22 August, 2013
Spruson

News Alert on India & China

News Alert on India & China

Revocation of patents due to non-compliance of Sec. 8

The Intellectual Property Appellate Board (IPAB) has issued a decision to revoke two of Allergan's patents covering the drugs Ganfort and Combigan used in the treatment of Glaucoma; Indian Patent Nos. 212695 ('695 patent) and 219504 ('504 patent). The IPAB revoked the patents on finding a breach of Section 8 of the Indian Patents Act.

Section 8 stipulates that an Applicant of an Indian patent application is under a continuing obligation during the pendency of the patent application to keep the Controller informed of the status of all corresponding patent applications (including corresponding PCT applications) filed in other jurisdictions for the same or substantially same invention.

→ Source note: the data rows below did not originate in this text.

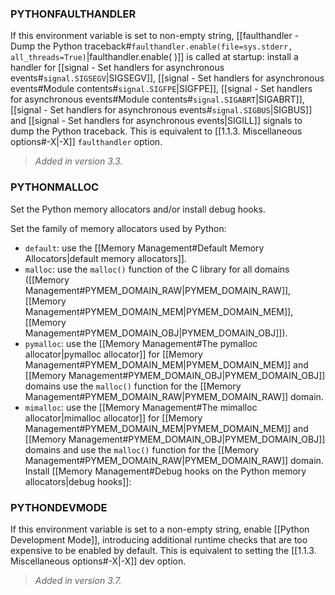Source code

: ### PYTHONFAULTHANDLER
If this environment variable is set to non-empty string, [[faulthandler - Dump the Python traceback#`faulthandler.enable(file=sys.stderr, all_threads=True)`|faulthandler.enable( )]] is called at startup: install a handler for [[signal - Set handlers for asynchronous events#`signal.SIGSEGV`|SIGSEGV]], [[signal - Set handlers for asynchronous events#Module contents#`signal.SIGFPE`|SIGFPE]], [[signal - Set handlers for asynchronous events#Module contents#`signal.SIGABRT`|SIGABRT]], [[signal - Set handlers for asynchronous events#`signal.SIGBUS`|SIGBUS]] and [[signal - Set handlers for asynchronous events|SIGILL]] signals to dump the Python traceback. This is equivalent to [[1.1.3. Miscellaneous options#-X|-X]] `faulthandler` option.
> *Added in version 3.3.* 
### PYTHONMALLOC
Set the Python memory allocators and/or install debug hooks.

Set the family of memory allocators used by Python:

- `default`: use the [[Memory Management#Default Memory Allocators|default memory allocators]].
- `malloc`: use the `malloc()` function of the C library for all domains ([[Memory Management#PYMEM_DOMAIN_RAW|PYMEM_DOMAIN_RAW]], [[Memory Management#PYMEM_DOMAIN_MEM|PYMEM_DOMAIN_MEM]], [[Memory Management#PYMEM_DOMAIN_OBJ|PYMEM_DOMAIN_OBJ]]).
- `pymalloc`: use the [[Memory Management#The pymalloc allocator|pymalloc allocator]] for [[Memory Management#PYMEM_DOMAIN_MEM|PYMEM_DOMAIN_MEM]] and [[Memory Management#PYMEM_DOMAIN_OBJ|PYMEM_DOMAIN_OBJ]] domains use the `malloc()` function for the [[Memory Management#PYMEM_DOMAIN_RAW|PYMEM_DOMAIN_RAW]] domain.
- `mimalloc`: use the [[Memory Management#The mimalloc allocator|mimalloc allocator]] for [[Memory Management#PYMEM_DOMAIN_MEM|PYMEM_DOMAIN_MEM]] and [[Memory Management#PYMEM_DOMAIN_OBJ|PYMEM_DOMAIN_OBJ]] domains and use the `malloc()` function for the [[Memory Management#PYMEM_DOMAIN_RAW|PYMEM_DOMAIN_RAW]] domain.
Install [[Memory Management#Debug hooks on the Python memory allocators|debug hooks]]:
### PYTHONDEVMODE
If this environment variable is set to a non-empty string, enable [[Python Development Mode]], introducing additional runtime checks that are too expensive to be enabled by default. This is equivalent to setting the [[1.1.3. Miscellaneous options#-X|-X]] dev option.
> *Added in version 3.7.* 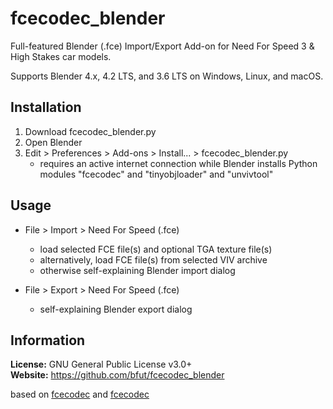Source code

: # fcecodec_blender
Full-featured Blender (.fce) Import/Export Add-on for Need For Speed 3 & High Stakes car models.

Supports Blender 4.x, 4.2 LTS, and 3.6 LTS on Windows, Linux, and macOS.

## Installation
1. Download fcecodec_blender.py
1. Open Blender
1. Edit > Preferences > Add-ons > Install... > fcecodec_blender.py
   - requires an active internet connection while Blender installs Python modules "fcecodec" and "tinyobjloader" and "unvivtool"

## Usage
 * File > Import > Need For Speed (.fce)
    - load selected FCE file(s) and optional TGA texture file(s)
    - alternatively, load FCE file(s) from selected VIV archive
    - otherwise self-explaining Blender import dialog

* File > Export > Need For Speed (.fce)
    - self-explaining Blender export dialog

## Information
__License:__ GNU General Public License v3.0+<br/>
__Website:__ <https://github.com/bfut/fcecodec_blender>

based on [fcecodec](https://github.com/bfut/fcecodec) and [fcecodec](https://github.com/bfut/unvivtool)
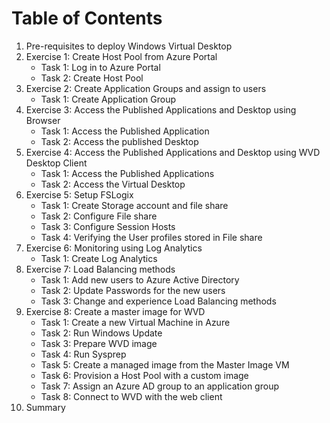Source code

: # Table of Contents

1. Pre-requisites to deploy Windows Virtual Desktop
2. Exercise 1: Create Host Pool from Azure Portal
    - Task 1: Log in to Azure Portal
    - Task 2: Create Host Pool
3. Exercise 2: Create Application Groups and assign to users
    - Task 1: Create Application Group
4. Exercise 3: Access the Published Applications and Desktop using Browser
    - Task 1: Access the Published Application
    - Task 2: Access the published Desktop
5. Exercise 4: Access the Published Applications and Desktop using WVD Desktop Client
    - Task 1: Access the Published Applications
    - Task 2: Access the Virtual Desktop
6. Exercise 5: Setup FSLogix
    - Task 1: Create Storage account and file share
    - Task 2: Configure File share
    - Task 3: Configure Session Hosts
    - Task 4: Verifying the User profiles stored in File share
7. Exercise 6: Monitoring using Log Analytics
    - Task 1: Create Log Analytics
8. Exercise 7: Load Balancing methods
    - Task 1: Add new users to Azure Active Directory
    - Task 2: Update Passwords for the new users
    - Task 3: Change and experience Load Balancing methods
9. Exercise 8: Create a master image for WVD
    - Task 1: Create a new Virtual Machine in Azure
    - Task 2: Run Windows Update
    - Task 3: Prepare WVD image
    - Task 4: Run Sysprep
    - Task 5: Create a managed image from the Master Image VM
    - Task 6: Provision a Host Pool with a custom image
    - Task 7: Assign an Azure AD group to an application group
    - Task 8: Connect to WVD with the web client
10. Summary


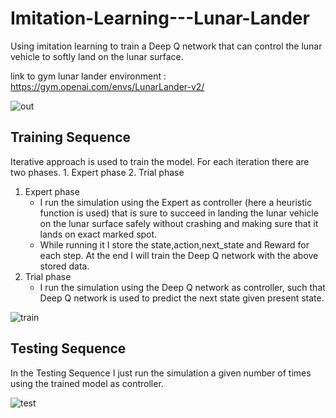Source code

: # Imitation-Learning---Lunar-Lander
Using imitation learning to train a Deep Q network that can control the lunar vehicle to softly land on the lunar surface.

link to gym lunar lander environment : https://gym.openai.com/envs/LunarLander-v2/

![out](https://user-images.githubusercontent.com/51358612/167246686-9dc16dad-9e3e-400c-b54b-1b112ba26b0b.gif)

## Training Sequence
Iterative approach is used to train the model.
For each iteration there are two phases. 1. Expert phase  2. Trial phase
1. Expert phase
   - I run the simulation using the Expert as controller (here a heuristic function is used) that is sure to succeed in landing the lunar vehicle on         the lunar surface safely without crashing and making sure that it lands on exact marked spot.
   - While running it I store the state,action,next_state and Reward for each step.
      At the end I will train the Deep Q network with the above stored data.
2. Trial phase
   - I run the simulation using the Deep Q network as controller, such that Deep Q network is used to predict the next state given present state.
      
![train](https://user-images.githubusercontent.com/51358612/167430113-d6866cad-7b4f-4ff1-bde2-05e9e029af66.gif)

## Testing Sequence
In the Testing Sequence I just run the simulation a given number of times using the trained model as controller.

![test](https://user-images.githubusercontent.com/51358612/167430220-e5bd8eb5-f0dc-4a92-ad5d-7480946a4c90.gif)

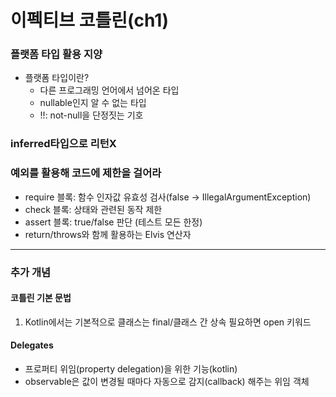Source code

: # 이펙티브 코틀린(ch1)

### 플랫폼 타입 활용 지양
- 플랫폼 타입이란?
  - 다른 프로그래밍 언어에서 넘어온 타입
  - nullable인지 알 수 없는 타입
  - !!: not-null을 단정짓는 기호


### inferred타입으로 리턴X

### 예외를 활용해 코드에 제한을 걸어라
- require 블록: 함수 인자값 유효성 검사(false -> IllegalArgumentException)
- check 블록: 상태와 관련된 동작 제한
- assert 블록: true/false 판단 (테스트 모든 한정)
- return/throws와 함께 활용하는 Elvis 연산자

---
### 추가 개념

#### 코틀린 기본 문법
1. Kotlin에서는 기본적으로 클래스는 final/클래스 간 상속 필요하면 open 키워드



#### Delegates
- 프로퍼티 위임(property delegation)을 위한 기능(kotlin)
- observable은 값이 변경될 때마다 자동으로 감지(callback) 해주는 위임 객체
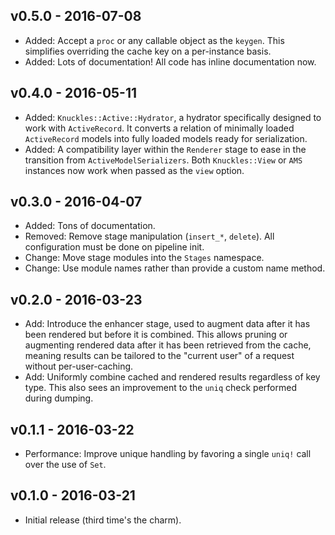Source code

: ## v0.5.0 - 2016-07-08

* Added: Accept a `proc` or any callable object as the `keygen`. This simplifies
  overriding the cache key on a per-instance basis.
* Added: Lots of documentation! All code has inline documentation now.

## v0.4.0 - 2016-05-11

* Added: `Knuckles::Active::Hydrator`, a hydrator specifically designed to work
  with `ActiveRecord`. It converts a relation of minimally loaded `ActiveRecord`
  models into fully loaded models ready for serialization.
* Added: A compatibility layer within the `Renderer` stage to ease in the
  transition from `ActiveModelSerializers`. Both `Knuckles::View` or `AMS`
  instances now work when passed as the `view` option.

## v0.3.0 - 2016-04-07

* Added: Tons of documentation.
* Removed: Remove stage manipulation (`insert_*`, `delete`). All configuration
  must be done on pipeline init.
* Change: Move stage modules into the `Stages` namespace.
* Change: Use module names rather than provide a custom name method.

## v0.2.0 - 2016-03-23

* Add: Introduce the enhancer stage, used to augment data after it has been
  rendered but before it is combined. This allows pruning or augmenting rendered
  data after it has been retrieved from the cache, meaning results can be
  tailored to the "current user" of a request without per-user-caching.
* Add: Uniformly combine cached and rendered results regardless of key type.
  This also sees an improvement to the `uniq` check performed during dumping.

## v0.1.1 - 2016-03-22

* Performance: Improve unique handling by favoring a single `uniq!` call over
  the use of `Set`.

## v0.1.0 - 2016-03-21

* Initial release (third time's the charm).

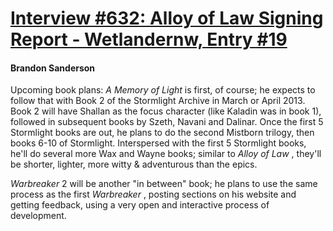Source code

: # [Interview #632: Alloy of Law Signing Report - Wetlandernw, Entry #19](https://www.theoryland.com/intvmain.php?i=632#19)

#### Brandon Sanderson

Upcoming book plans:
*A Memory of Light*
is first, of course; he expects to follow that with Book 2 of the Stormlight Archive in March or April 2013. Book 2 will have Shallan as the focus character (like Kaladin was in book 1), followed in subsequent books by Szeth, Navani and Dalinar. Once the first 5 Stormlight books are out, he plans to do the second Mistborn trilogy, then books 6-10 of Stormlight. Interspersed with the first 5 Stormlight books, he'll do several more Wax and Wayne books; similar to
*Alloy of Law*
, they'll be shorter, lighter, more witty & adventurous than the epics.

*Warbreaker*
2 will be another "in between" book; he plans to use the same process as the first
*Warbreaker*
, posting sections on his website and getting feedback, using a very open and interactive process of development.

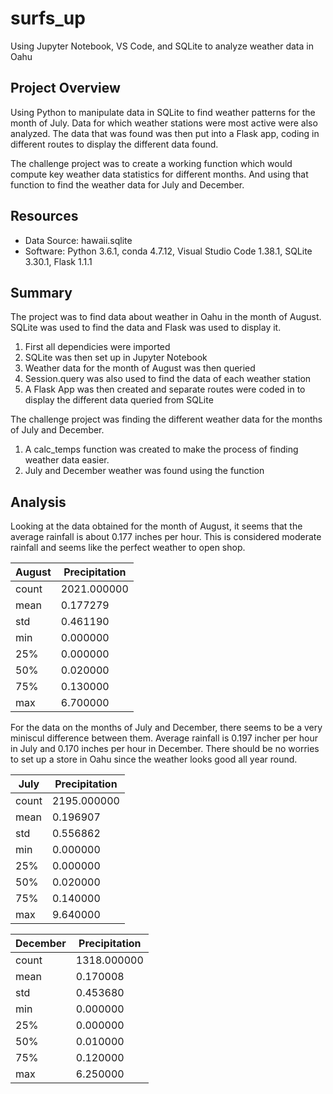 # surfs_up
Using Jupyter Notebook, VS Code, and SQLite to analyze weather data in Oahu 

## Project Overview
Using Python to manipulate data in SQLite to find weather patterns for the month of July. Data for which weather stations were most active were also analyzed. The data that was found was then put into a Flask app, coding in different routes to display the different data found.

The challenge project was to create a working function which would compute key weather data statistics for different months.
And using that function to find the weather data for July and December.

## Resources
- Data Source: hawaii.sqlite
- Software: Python 3.6.1, conda 4.7.12, Visual Studio Code 1.38.1, SQLite 3.30.1, Flask 1.1.1

## Summary 

The project was to find data about weather in Oahu in the month of August. SQLite was used to find the data and Flask was used to display it.

1. First all dependicies were imported
2. SQLite was then set up in Jupyter Notebook
3. Weather data for the month of August was then queried
4. Session.query was also used to find the data of each weather station
5. A Flask App was then created and separate routes were coded in to display the different data queried from SQLite

The challenge project was finding the different weather data for the months of July and December.

1. A calc_temps function was created to make the process of finding weather data easier.
2. July and December weather was found using the function

## Analysis

Looking at the data obtained for the month of August, it seems that the average rainfall is about 0.177 inches per hour. This is considered moderate rainfall and seems like the perfect weather to open shop.

|August | Precipitation |
|-------|---------------|
| count | 2021.000000   |
| mean  | 0.177279      |
| std   | 0.461190      |
| min   | 0.000000      |
| 25%   | 0.000000      |
| 50%   | 0.020000      |
| 75%   | 0.130000      |
| max   | 6.700000      |

For the data on the months of July and December, there seems to be a very miniscul difference between them. Average rainfall is 0.197 incher per hour in July and 0.170 inches per hour in December. There should be no worries to set up a store in Oahu since the weather looks good all year round.

| July  | Precipitation |
|-------|---------------|
| count | 2195.000000   |
| mean  | 0.196907      |
| std   | 0.556862      |
| min   | 0.000000      |
| 25%   | 0.000000      |
| 50%   | 0.020000      |
| 75%   | 0.140000      |
| max   | 9.640000      |

| December  | Precipitation |
|-----------|---------------|
| count     | 1318.000000   |
| mean      | 0.170008      |
| std       | 0.453680      |
| min       | 0.000000      |
| 25%       | 0.000000      |
| 50%       | 0.010000      |
| 75%       | 0.120000      |
| max       | 6.250000      |

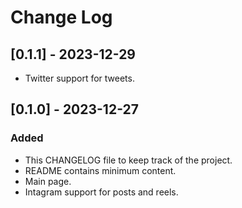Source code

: # Change Log

## [0.1.1] - 2023-12-29

- Twitter support for tweets.

## [0.1.0] - 2023-12-27

### Added

- This CHANGELOG file to keep track of the project.
- README contains minimum content.
- Main page.
- Intagram support for posts and reels.

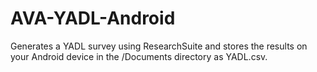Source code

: # AVA-YADL-Android

Generates a YADL survey using ResearchSuite and stores the results on your Android device in the /Documents directory as YADL.csv.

The revocation applications were filed by Ajanta Pharma Ltd, a leading Indian drug maker. Ajanta stated in the action against the '695 patent that the respondents had a duty to disclose information as per the requirements of Section 8 but did not provide the application numbers of the applications pending in various countries and the office actions of the US and EP corresponding cases to the Indian Patent Office. The IPAB held that "the violation of section 8 has been clearly made out and we have no hesitation say [sic] applicant succeeds on this ground of revocation".

Ajanta contended in the action against the '504 patent that the respondent failed to disclose to the controller the information relating to the European counterpart of the subject Patent, which was not granted by the EPO. The respondents argued that Section 8(2) spoke of processing of the application in a country outside India and it meant that the patentee's compliance was complete if one foreign application was filed. The Patentee could not be asked to furnish details regarding the proceedings in all countries, contrary to the statute. In this regard, the IPAB reiterated the necessary aspects of fulfillment of Section 8. In particular, the IPAB held that the article "a" in the law cannot be understood to mean only one, but any country. The IPAB commented that Section 8 has been introduced to facilitate examinations and therefore the patentee must be candid and fair. The object of the law is clear disclosure and this must be adhered to. It cannot be dealt with casually and there can be no dilution. The fact that the particulars are available online is irrelevant. The IPAB also held that the law does not state that the failure to furnish the Section 8 details must be deliberate and willful or that the failure must be in regard to material particulars. In fact, the IPAB concluded that the patent deserved to be revoked on this ground alone.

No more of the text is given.